La voix d’Adam était grave et feutrée, presque chuchotée.
“Il n’y a pas que la date anniversaire… répondit-elle doucement.
- Je sais. Il y a aussi le boulot, et la pression qu’on te met… Je sens qu’il y a des dizaines de choses qui te traversent le cœur et l’esprit en ce moment. Je sens aussi que tu ne veux pas forcément m’en parler… Je te laisserais le temps, l’espace dont tu as besoin. Sache que je suis là. Je serais toujours là, quand tu seras prête.”
Il avait soudain le regard un peu voilé d’une tristesse qu’elle ne lui connaissait pas. Son cœur se serra. Elle sentit toutes les questions qu’il avait en arrière-pensée, les mots pesés et choisis avec soin. Elle lui serra un peu plus la main, se rapprocha de lui.
“Je suis désolée… Je voulais tout sauf te faire traverser tout ça. J’ai simplement… simplement besoin de faire le point sur certaines choses. Les derniers mois n’ont pas été faciles, les prochains ne le seront pas non plus, tu as raison. Je pense… je pense que c’est une bonne chose que je sois avec Astrid pour le trois août. Je veux appeler Théodore, aussi. Nous n’avons plus été ensemble à cette date depuis longtemps… Cette idée m’angoisse mais me rassure en même temps.
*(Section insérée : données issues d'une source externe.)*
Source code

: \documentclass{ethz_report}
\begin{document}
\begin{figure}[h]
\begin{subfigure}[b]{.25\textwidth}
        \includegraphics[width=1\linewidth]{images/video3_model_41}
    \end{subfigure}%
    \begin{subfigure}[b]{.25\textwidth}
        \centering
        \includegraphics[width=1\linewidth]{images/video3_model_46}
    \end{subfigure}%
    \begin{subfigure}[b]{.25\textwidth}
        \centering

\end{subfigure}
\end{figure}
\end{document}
Je sais pertinemment que j’ai encore des choses à résoudre de ce côté-là, et je… je ne sais pas trop pourquoi tout est exacerbé depuis quelques temps.”
Elle mentait. Elle avait chaud malgré l’air qui s’était refroidi. Elle sentit son bas-ventre lui peser, abritant la présence de cet être bien réel qui venait chambouler toute sa vie et ce qu’elle pensait être et vouloir. Elle ferma les yeux.
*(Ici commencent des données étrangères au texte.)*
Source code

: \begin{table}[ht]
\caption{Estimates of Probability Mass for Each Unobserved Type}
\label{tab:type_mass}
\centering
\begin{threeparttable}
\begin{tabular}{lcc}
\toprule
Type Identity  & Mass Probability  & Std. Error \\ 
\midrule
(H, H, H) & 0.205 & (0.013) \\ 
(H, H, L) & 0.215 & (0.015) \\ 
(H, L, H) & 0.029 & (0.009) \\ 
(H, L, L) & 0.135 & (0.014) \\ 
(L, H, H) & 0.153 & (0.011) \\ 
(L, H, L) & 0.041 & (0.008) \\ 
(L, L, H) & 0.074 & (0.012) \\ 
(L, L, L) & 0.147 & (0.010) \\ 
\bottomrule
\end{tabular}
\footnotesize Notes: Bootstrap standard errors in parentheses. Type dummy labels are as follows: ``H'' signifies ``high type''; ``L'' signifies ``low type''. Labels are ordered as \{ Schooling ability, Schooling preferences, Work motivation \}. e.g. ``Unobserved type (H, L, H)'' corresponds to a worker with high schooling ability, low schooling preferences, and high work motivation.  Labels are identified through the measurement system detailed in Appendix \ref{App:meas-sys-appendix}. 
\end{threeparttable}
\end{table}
"Prend le temps qu'il te faut, souffla Adam. Fais le point sur ce dont tu as besoin."
Il lui caressa doucement le front, ramena une mèche blonde derrière son oreille.
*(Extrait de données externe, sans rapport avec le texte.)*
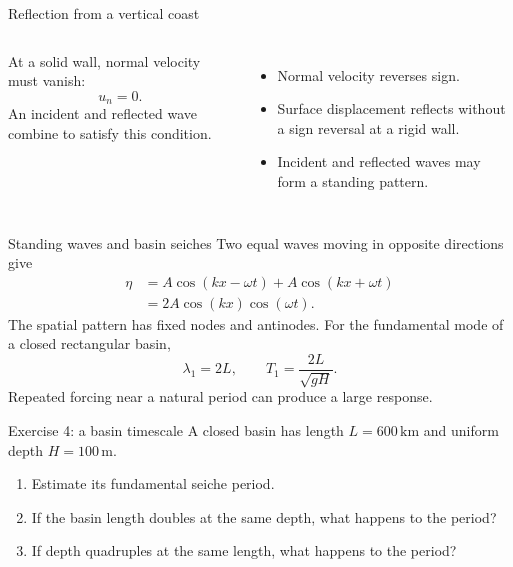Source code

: \documentclass[aspectratio=169]{beamer}
\newcommand{\unit}[1]{\,\mathrm{#1}}
\begin{document}
\begin{frame}{Reflection from a vertical coast}
  \begin{columns}
      At a solid wall, normal velocity must vanish:
      \[
        u_n=0.
      \]
      An incident and reflected wave combine to satisfy this condition.
      \begin{itemize}
        \item Normal velocity reverses sign.
        \item Surface displacement reflects without a sign reversal at a rigid wall.
        \item Incident and reflected waves may form a standing pattern.
      \end{itemize}
      \centering
  \end{columns}
\end{frame}

\begin{frame}{Standing waves and basin seiches}
  Two equal waves moving in opposite directions give
  \begin{align*}
    \eta &= A\cos(kx-\omega t)+A\cos(kx+\omega t)\\
         &=2A\cos(kx)\cos(\omega t).
  \end{align*}
  The spatial pattern has fixed nodes and antinodes.
  For the fundamental mode of a closed rectangular basin,
  \[
    \lambda_1=2L,
    \qquad
    T_1=\frac{2L}{\sqrt{gH}}.
  \]
  Repeated forcing near a natural period can produce a large response.
\end{frame}

\begin{frame}{Exercise 4: a basin timescale}
  A closed basin has length $L=600\unit{km}$ and uniform depth $H=100\unit{m}$.
  \begin{enumerate}
    \item Estimate its fundamental seiche period.
    \item If the basin length doubles at the same depth, what happens to the period?
    \item If depth quadruples at the same length, what happens to the period?
  \end{enumerate}
\end{frame}
\end{document}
“Est-ce que… Est-ce que tu as aussi besoin de faire le point sur nous ?”
Ses iris noirs, interrogateurs, attendaient anxieusement une réponse. La question la prit de court, sans doute parce qu’elle-même ne se l’était pas encore posée. Mais elle était là tout de même et cette réalisation fit chuter sensiblement sa tension. Elle ferma les yeux, un vertige lui tournant la tête. Jamais son esprit n’avait été aussi brouillé, aussi flou, aussi indécis. Jusqu’au mois dernier, sa vie n’était que d’une limpidité et d’une facilité indécente. Depuis ce foutu test positif, elle avait l’impression d’avoir sauté en parachute et de réussir à ne se rattraper qu’à quelques branches maigres au passage.
“Je t’aime.”
Ce fut la seule chose honnête, véritable et tangible qu’elle put lui répondre. Une branche un peu plus solide que les autres qui la rattrapa dans sa chute et la fit souffler quelques instants. Le regard d'Adam était toujours troublé d’une inquiétude palpable mais le sourire qu’il esquissa le rendit un peu plus pétillant.
“J’ai du mal à croire que je ne te verrais pratiquement pas pendant un mois…” murmura-t-il.
Sybille aussi avait du mal à y croire. La perspective l’angoissait. Ce n’était pas tant la durée, mais plus la signification. Elle n’avait pas envie de sortir de cette voiture. Les lampadaires les éclairaient d’une lumière faible et orangeâtre, elle frissonnait de la fraîcheur qui s‘était installée dans l’habitacle. Elle regarda Adam, s’imprégna de ses yeux, de ses fossettes, de ses lèvres. Elle se rapprocha encore de lui, glissa sa main dans ses cheveux bruns, l’embrassa doucement. Le baiser dura longtemps, doux, vulnérable, délicat. Le silence continua de les accompagner quand elle détacha ses lèvres des siennes. Adam la contempla quelques instants. Sybille avait arrêté de frissonner et ses joues avaient un peu rosi. Il sourit, lui caressa le cou, l’embrassa de nouveau, cette fois plus avidement. Elle avait la respiration un peu plus saccadée, le cœur un peu plus rapide. Les mains d'Adam couraient sur sa nuque, dans ses cheveux, sur ses joues. Ses lèvres la cherchaient, son souffle la réchauffait. Elle ferma les yeux tandis que sa bouche trouvait son oreille puis le creux de son cou. Elle frissonna sous ses doigts qui arrivaient en haut de ses cuisses. Le levier de vitesse les gênait et limitait leurs mouvements en les rendant maladroits. Le mieux serait d'arrêter et de rentrer chez eux, pourtant aucun des deux ne dit mot et ne le proposa. Le silence les enveloppa et la lune dans cette nuit sans nuage éclaira longtemps cette petite voiture cabossée, seule et arrêtée dans le temps.